Dix minutes plus tard, nous arrivions à Auray.

Avant, mais bien avant, il y a eu des êtres Qui se mettaient en rond pour échapper aux loups Et sentir leur chaleur; ils devaient disparaître, Ils ressemblaient à nous.
Nous sommes réunis, nos derniers mots s'éteignent, La mer a disparu Une dernière fois quelques amants s'étreignent, Le paysage est nu.
Au-dessus de nos corps glissent les ondes hertziennes, Elles font le tour du monde Nos cœurs sont presque froids, il faut que la mort [vienne, La mort douce et profonde; Bientôt les êtres humains s'enfuiront hors du monde.

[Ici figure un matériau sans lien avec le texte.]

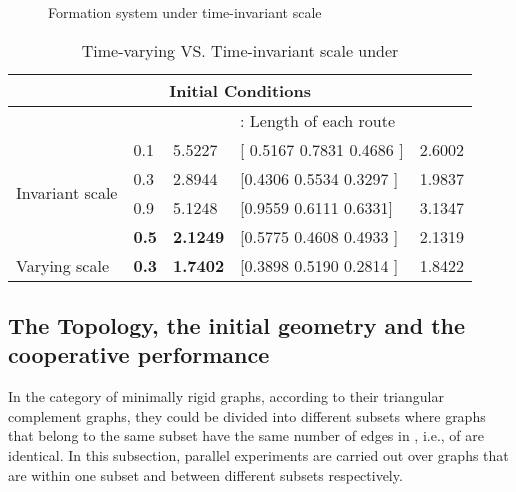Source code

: \documentclass[times]{rncauth}
\begin{document}
\begin{figure}
\caption{Formation system under time-invariant
scale}\label{fig:time_invariant}
\end{figure}
\begin{table}
  \caption{Time-varying VS. Time-invariant scale under }\label{table:invar}
  \begin{center}
\newsavebox{\tablebox}
\begin{lrbox}{\tablebox}
\begin{tabular}{|l|l|l|l|l|}
\hline
\multicolumn{5}{|c|}{Initial Conditions   } \\
\hline
 &  &   &  : Length of each route & \\
\hline
\multirow{4}{*}{Invariant scale} &0.1 &5.5227 & [ 0.5167    0.7831    0.4686    ]&  2.6002\\
 &0.3 & 2.8944 & [0.4306  0.5534  0.3297  ] &   1.9837\\
 &0.9 & 5.1248 &[0.9559    0.6111        0.6331]& 3.1347\\
 &\textbf{\textbf{0.5 }} &  \textbf{2.1249 } &[0.5775  0.4608  0.4933  ] &2.1319\\
 \hline
Varying scale
 &\textbf{0.3}&\textbf{1.7402} & [0.3898 0.5190 0.2814 ] & 1.8422\\
\hline
\end{tabular}
\end{lrbox}
\scalebox{0.7}{\usebox{\tablebox}}
\end{center}
\end{table}





\subsection{The Topology, the initial geometry and the cooperative performance}
In the category of minimally rigid graphs, according to their
triangular complement graphs, they could be divided into different
subsets where graphs  that belong to the same subset have the
same number of edges in , i.e.,  of  are identical.
In this subsection, parallel experiments are carried out over graphs
that are within one subset and between different subsets
respectively.
\end{document}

Alors s'établira le dialogue des machines Et l'informationnel remplira, triomphant, Le cadavre vidé de la structure divine; Puis il fonctionnera jusqu'à la fin des temps.

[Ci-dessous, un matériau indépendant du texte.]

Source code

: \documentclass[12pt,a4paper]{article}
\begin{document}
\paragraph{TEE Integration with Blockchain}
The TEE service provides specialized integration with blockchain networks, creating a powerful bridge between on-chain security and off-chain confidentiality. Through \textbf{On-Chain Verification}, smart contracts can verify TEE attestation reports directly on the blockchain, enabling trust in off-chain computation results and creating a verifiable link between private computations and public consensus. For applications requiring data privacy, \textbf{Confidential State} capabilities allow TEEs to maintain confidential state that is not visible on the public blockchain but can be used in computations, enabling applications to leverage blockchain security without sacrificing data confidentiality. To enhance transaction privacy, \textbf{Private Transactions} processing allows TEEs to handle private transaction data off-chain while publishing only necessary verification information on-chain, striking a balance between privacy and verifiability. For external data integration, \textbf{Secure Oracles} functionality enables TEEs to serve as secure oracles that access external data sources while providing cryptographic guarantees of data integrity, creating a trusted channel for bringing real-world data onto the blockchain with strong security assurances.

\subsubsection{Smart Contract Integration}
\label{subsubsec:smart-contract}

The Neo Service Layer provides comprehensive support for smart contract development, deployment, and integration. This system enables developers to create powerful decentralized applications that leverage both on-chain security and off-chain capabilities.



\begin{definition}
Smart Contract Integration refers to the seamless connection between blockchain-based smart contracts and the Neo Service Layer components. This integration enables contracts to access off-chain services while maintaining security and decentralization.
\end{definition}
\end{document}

J'ai revu les cahiers où je notais des choses Sur les différentielles et la vie des mollusques D'une écriture hachée; de longues phrases en prose Qui n'ont guère plus de sens que des poteries étrusques.
J'ai retrouvé la gare et les lundis gelés Où j'arrivais trop tard pour le train de sept heures; Je marchais sur le quai, m'amusant à souffler L'air chaud de ma poitrine. J'avais froid, j'avais peur.
Nous arrivons au monde épris de connaissance, Et tout ce qui existe a le droit d'exister À nos yeux. Nous pensons que chacun a sa chance, Mais le samedi soir il faut vivre et lutter Et déjà nous quittons les abords de l'enfance.
Nous quittons l'innocence du regard objectif, Chaque chose a son prix qu'il faut déterminer Les relations humaines entrelacent leurs motifs Plus nous participons, plus nous sommes captifs; Puis la lueur s'éteint. L'enfance est terminée.
Je ne reviendrai plus jamais entre les herbes Qui recouvrent à demi la surface de l'étang. Il est presque midi; la conscience de l'instant Enveloppe l'espace d'une lumière superbe.
Ici j'aurai vécu au milieu d'autres hommes Encerclés comme moi par le réseau du temps. Shanti sha nalaya. Om mani padme ôm, La lumière décline inéluctablement.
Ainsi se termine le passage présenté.